■ WHAT IS NEEDED: For the word "Error", give the number of lines in these entries that contain it, with nothing else.

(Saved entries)
*** Begin section ***

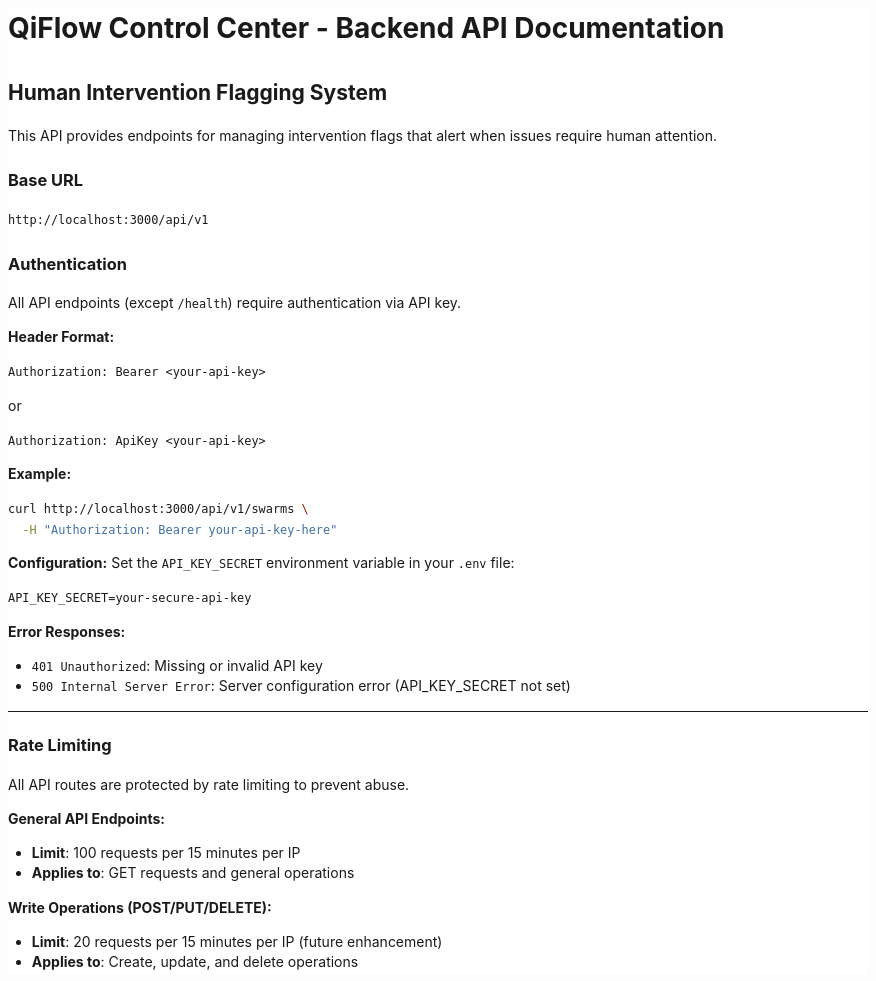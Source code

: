 # QiFlow Control Center - Backend API Documentation

## Human Intervention Flagging System

This API provides endpoints for managing intervention flags that alert when issues require human attention.

### Base URL

```
http://localhost:3000/api/v1
```

### Authentication

All API endpoints (except `/health`) require authentication via API key.

**Header Format:**
```
Authorization: Bearer <your-api-key>
```
or
```
Authorization: ApiKey <your-api-key>
```

**Example:**
```bash
curl http://localhost:3000/api/v1/swarms \
  -H "Authorization: Bearer your-api-key-here"
```

**Configuration:**
Set the `API_KEY_SECRET` environment variable in your `.env` file:
```
API_KEY_SECRET=your-secure-api-key
```

**Error Responses:**
- `401 Unauthorized`: Missing or invalid API key
- `500 Internal Server Error`: Server configuration error (API_KEY_SECRET not set)

---

### Rate Limiting

All API routes are protected by rate limiting to prevent abuse.

**General API Endpoints:**
- **Limit**: 100 requests per 15 minutes per IP
- **Applies to**: GET requests and general operations

**Write Operations (POST/PUT/DELETE):**
- **Limit**: 20 requests per 15 minutes per IP (future enhancement)
- **Applies to**: Create, update, and delete operations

*** End section ***

■ SOLVED PROBLEM: 2